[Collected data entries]
::::::::
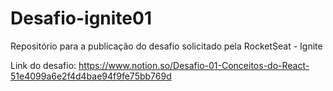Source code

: # Desafio-ignite01


Repositório para a publicação do desafio solicitado pela RocketSeat - Ignite 

Link do desafio: https://www.notion.so/Desafio-01-Conceitos-do-React-51e4099a6e2f4d4bae94f9fe75bb769d

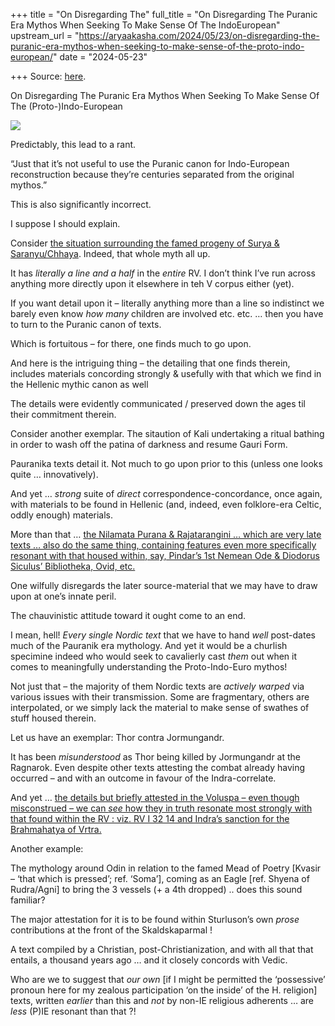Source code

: +++
title = "On Disregarding The"
full_title = "On Disregarding The Puranic Era Mythos When Seeking To Make Sense Of The IndoEuropean"
upstream_url = "https://aryaakasha.com/2024/05/23/on-disregarding-the-puranic-era-mythos-when-seeking-to-make-sense-of-the-proto-indo-european/"
date = "2024-05-23"

+++
Source: [here](https://aryaakasha.com/2024/05/23/on-disregarding-the-puranic-era-mythos-when-seeking-to-make-sense-of-the-proto-indo-european/).

On Disregarding The Puranic Era Mythos When Seeking To Make Sense Of The (Proto-)Indo-European

![](https://aryaakasha.com/wp-content/uploads/2024/05/arya-akasha-puranic-canon.png?w=625)

Predictably, this lead to a rant.

“Just that it’s not useful to use the Puranic canon for Indo-European reconstruction because they’re centuries separated from the original mythos.”

This is also significantly incorrect.

I suppose I should explain.

Consider [the situation surrounding the famed progeny of Surya & Saranyu/Chhaya](https://aryaakasha.com/2020/11/13/the-black-avenging-form-of-the-earth-mother-and-the-pursuits-of-the-sky-father-as-solar-horseman-a-comparative-indo-european-typological-evocation-part-two-surya-saranyu-and-chhaya-the-shadowy/). Indeed, that whole myth all up.

It has *literally a line and a half* in the *entire* RV. I don’t think I’ve run across anything more directly upon it elsewhere in teh V corpus either (yet).

If you want detail upon it – literally anything more than a line so indistinct we barely even know *how many* children are involved etc. etc. … then you have to turn to the Puranic canon of texts.

Which is fortuitous – for there, one finds much to go upon.

And here is the intriguing thing – the detailing that one finds therein, includes materials concording strongly & usefully with that which we find in the Hellenic mythic canon as well

The details were evidently communicated / preserved down the ages til their commitment therein.

Consider another exemplar. The sitaution of Kali undertaking a ritual bathing in order to wash off the patina of darkness and resume Gauri Form.

Pauranika texts detail it. Not much to go upon prior to this (unless one looks quite … innovatively).

And yet … *strong* suite of *direct* correspondence-concordance, once again, with materials to be found in Hellenic (and, indeed, even folklore-era Celtic, oddly enough) materials.

More than that … [the Nilamata Purana & Rajatarangini … which are very late texts … also do the same thing, containing features even more specifically resonant with that housed within, say, Pindar’s 1st Nemean Ode & Diodorus Siculus’ Bibliotheka, Ovid, etc.](https://aryaakasha.com/2023/12/15/the-cyan-pa%e1%b9%adh-to-tartarus-via-way-of-kashmir-the-indo-european-propitiation-of-persephone-kali-part-three/)

One wilfully disregards the later source-material that we may have to draw upon at one’s innate peril.

The chauvinistic attitude toward it ought come to an end.

I mean, hell! *Every single Nordic text* that we have to hand *well* post-dates much of the Pauranik era mythology. And yet it would be a churlish specimine indeed who would seek to cavalierly cast *them* out when it comes to meaningfully understanding the Proto-Indo-Euro mythos!

Not just that – the majority of them Nordic texts are *actively warped* via various issues with their transmission. Some are fragmentary, others are interpolated, or we simply lack the material to make sense of swathes of stuff housed therein.

Let us have an exemplar: Thor contra Jormungandr.

It has been *misunderstood* as Thor being killed by Jormungandr at the Ragnarok. Even despite other texts attesting the combat already having occurred – and with an outcome in favour of the Indra-correlate.

And yet … [the details but briefly attested in the Voluspa – even though misconstrued – we can *see* how they in truth resonate most strongly with that found within the RV : viz. RV I 32 14 and Indra’s sanction for the Brahmahatya of Vrtra.](https://aryaakasha.com/2023/09/12/thor-lives-the-true-outcome-of-thor-contra-jormungandr-illuminated-via-indras-exile/)

Another example:

The mythology around Odin in relation to the famed Mead of Poetry \[Kvasir – ‘that which is pressed’; ref. ‘Soma’\], coming as an Eagle \[ref. Shyena of Rudra/Agni\] to bring the 3 vessels (+ a 4th dropped) .. does this sound familiar?

The major attestation for it is to be found within Sturluson’s own *prose* contributions at the front of the Skaldskaparmal !

A text compiled by a Christian, post-Christianization, and with all that that entails, a thousand years ago … and it closely concords with Vedic.

Who are we to suggest that *our own* \[if I might be permitted the ‘possessive’ pronoun here for my zealous participation ‘on the inside’ of the H. religion\] texts, written *earlier* than this and *not* by non-IE religious adherents … are *less* (P)IE resonant than that ?!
::::::::
## [WHAT IS EXPECTED]
The number of lines in the entries holding the word "finds" is what is needed. Supply that number only.

## [TASK ANSWER]
2